Banks are demanding much stricter environmental criteria when financing shipping companies as investor pressure grows on the sector to accelerate going greener, according to Boston Consulting Group (BCG).
Shipping, which transports about 90% of world trade, accounts for nearly 3% of the world’s CO2 emissions and BCG forecast the industry will need $2.4 trillion to achieve net-zero emissions by 2050.
“ESG-driven requests are already prompting more action from banks.

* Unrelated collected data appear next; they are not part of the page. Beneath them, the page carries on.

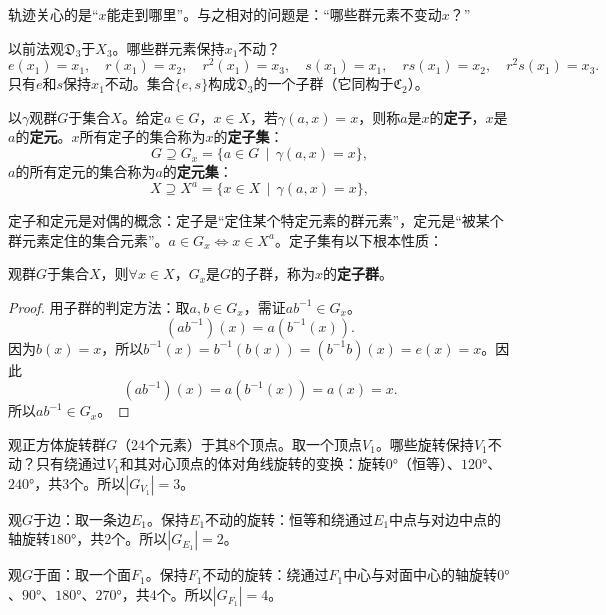 \documentclass[12pt,UTF8,fontset=none]{ctexbook}
\begin{document}
轨迹关心的是“$x$能走到哪里”。与之相对的问题是：“哪些群元素不变动$x$？”

\begin{ex}
以前法观$\mathfrak{D}_3$于$X_3$。哪些群元素保持$x_1$不动？
\[
e(x_1) = x_1,\quad r(x_1) = x_2,\quad r^2(x_1) = x_3,\quad s(x_1) = x_1,\quad rs(x_1) = x_2,\quad r^2s(x_1) = x_3.
\]
只有$e$和$s$保持$x_1$不动。集合$\{e, s\}$构成$\mathfrak{D}_3$的一个子群（它同构于$\mathfrak{C}_2$）。
\end{ex}

\begin{df}\label{df:7-20}
以$\gamma$观群$G$于集合$X$。给定$a\in G$，$x\in X$，若$\gamma(a,x) = x$，则称$a$是$x$的\textbf{定子}，$x$是$a$的\textbf{定元}。$x$所有定子的集合称为$x$的\textbf{定子集}：
\[
G\supseteq G_x = \{a \in G \,\mid \,\gamma(a,x) = x\},
\]
$a$的所有定元的集合称为$a$的\textbf{定元集}：
\[
X\supseteq X^a = \{x \in X\, \mid\, \gamma(a,x) = x\},
\]
\end{df}

定子和定元是对偶的概念：定子是“定住某个特定元素的群元素”，定元是“被某个群元素定住的集合元素”。$a\in G_x \Leftrightarrow x\in X^a$。定子集有以下根本性质：
\begin{pp}\label{pp:7-20}
观群$G$于集合$X$，则$\forall x\in X$，$G_x$是$G$的子群，称为$x$的\textbf{定子群}。
\end{pp}

\begin{proof}
用子群的判定方法：取$a, b \in G_x$，需证$ab^{-1} \in G_x$。
\[
(ab^{-1})(x) = a(b^{-1}(x)).
\]
因为$b(x) = x$，所以$b^{-1}(x) = b^{-1}(b(x)) = (b^{-1}b)(x) = e(x) = x$。因此
\[
(ab^{-1})(x) = a(b^{-1}(x)) = a(x) = x.
\]
所以$ab^{-1} \in G_x$。
\end{proof}

\begin{ex}
观正方体旋转群$G$（$24$个元素）于其$8$个顶点。取一个顶点$V_1$。哪些旋转保持$V_1$不动？只有绕通过$V_1$和其对心顶点的体对角线旋转的变换：旋转$0°$（恒等）、$120°$、$240°$，共$3$个。所以$|G_{V_1}| = 3$。

观$G$于边：取一条边$E_1$。保持$E_1$不动的旋转：恒等和绕通过$E_1$中点与对边中点的轴旋转$180°$，共$2$个。所以$|G_{E_1}| = 2$。

观$G$于面：取一个面$F_1$。保持$F_1$不动的旋转：绕通过$F_1$中心与对面中心的轴旋转$0°$、$90°$、$180°$、$270°$，共$4$个。所以$|G_{F_1}| = 4$。

\end{ex}
\end{document}
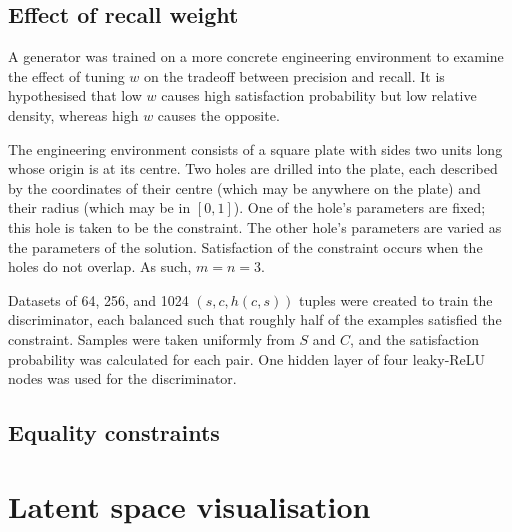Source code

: \documentclass[../../main.tex]{subfiles}
\begin{document}
\subsection{Effect of recall weight}

A generator was trained on a more concrete engineering environment to examine the effect of tuning $w$ on the tradeoff between precision and recall.
It is hypothesised that low $w$ causes high satisfaction probability but low relative density, whereas high $w$ causes the opposite.

The engineering environment consists of a square plate with sides two units long whose origin is at its centre.
Two holes are drilled into the plate, each described by the coordinates of their centre (which may be anywhere on the plate) and their radius (which may be in $[0,1]$).
One of the hole's parameters are fixed; this hole is taken to be the constraint.
The other hole's parameters are varied as the parameters of the solution.
Satisfaction of the constraint occurs when the holes do not overlap.
As such, $m=n=3$.

Datasets of 64, 256, and 1024 $(s,c,h(c,s))$ tuples were created to train the discriminator, each balanced such that roughly half of the examples satisfied the constraint.
Samples were taken uniformly from $S$ and $C$, and the satisfaction probability was calculated for each pair.
One hidden layer of four leaky-ReLU nodes was used for the discriminator.

\subsection{Equality constraints}

\section{Latent space visualisation}
\end{document}
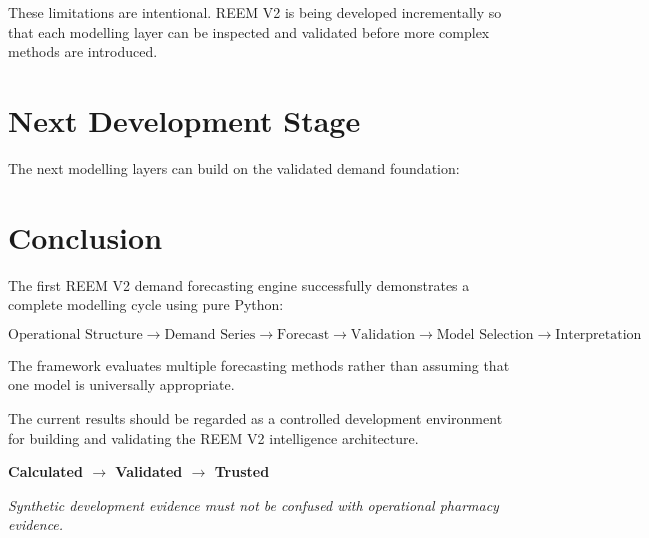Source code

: \documentclass[11pt,a4paper]{article}
\begin{document}
These limitations are intentional. REEM V2 is being developed
incrementally so that each modelling layer can be inspected and validated
before more complex methods are introduced.

\section{Next Development Stage}

The next modelling layers can build on the validated demand foundation:

\begin{center}
\end{center}

\section{Conclusion}

The first REEM V2 demand forecasting engine successfully demonstrates a
complete modelling cycle using pure Python:

\[
\text{Operational Structure}
\rightarrow
\text{Demand Series}
\rightarrow
\text{Forecast}
\rightarrow
\text{Validation}
\rightarrow
\text{Model Selection}
\rightarrow
\text{Interpretation}
\]

The framework evaluates multiple forecasting methods rather than assuming
that one model is universally appropriate.

The current results should be regarded as a controlled development
environment for building and validating the REEM V2 intelligence
architecture.

\begin{center}
\vspace{0.5cm}

\textcolor{titleColor}{
\Large\textbf{
Calculated $\rightarrow$ Validated $\rightarrow$ Trusted
}}

\vspace{0.3cm}

\textit{
Synthetic development evidence must not be confused with operational
pharmacy evidence.
}

\end{center}
\end{document}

Shipping is already feeling it and they (shipping companies) are under pressure now,” said Peter Jameson, partner with BCG, which are consultants for the COP26 UN climate summit that starts on Oct. 31.
Standard Chartered has already provided loans linked to sustainability targets for drilling group Odfjell and the shipping division of Oman’s Asyad Group, the bank has said.
“When looking at lending on new assets, banks are going to create a bigger conduit for CO2 reductions through their policies,” Jameson told Reuters.
“The banks are also seeing insurance companies feeling shareholder pressure and this is also causing big pension funds to reassess.”
“Funding sources are already becoming available, yet plenty more are still required,” Jameson said.
ESG-related assets under management are estimated to represent up to 80% of total lending to shipping by 2030, BCG said.
UN shipping agency the International Maritime Organization (IMO) has said it aims to reduce overall greenhouse gas (GHG) emissions from ships by 50% from 2008 levels by 2050, but industry groups are calling for more progress from governments.
“The risks to balance sheets will start to force more questions being asked to the IMO,” said Ulrik Sanders, managing director at BCG, adding that this would “prompt more action towards decarbonisation”.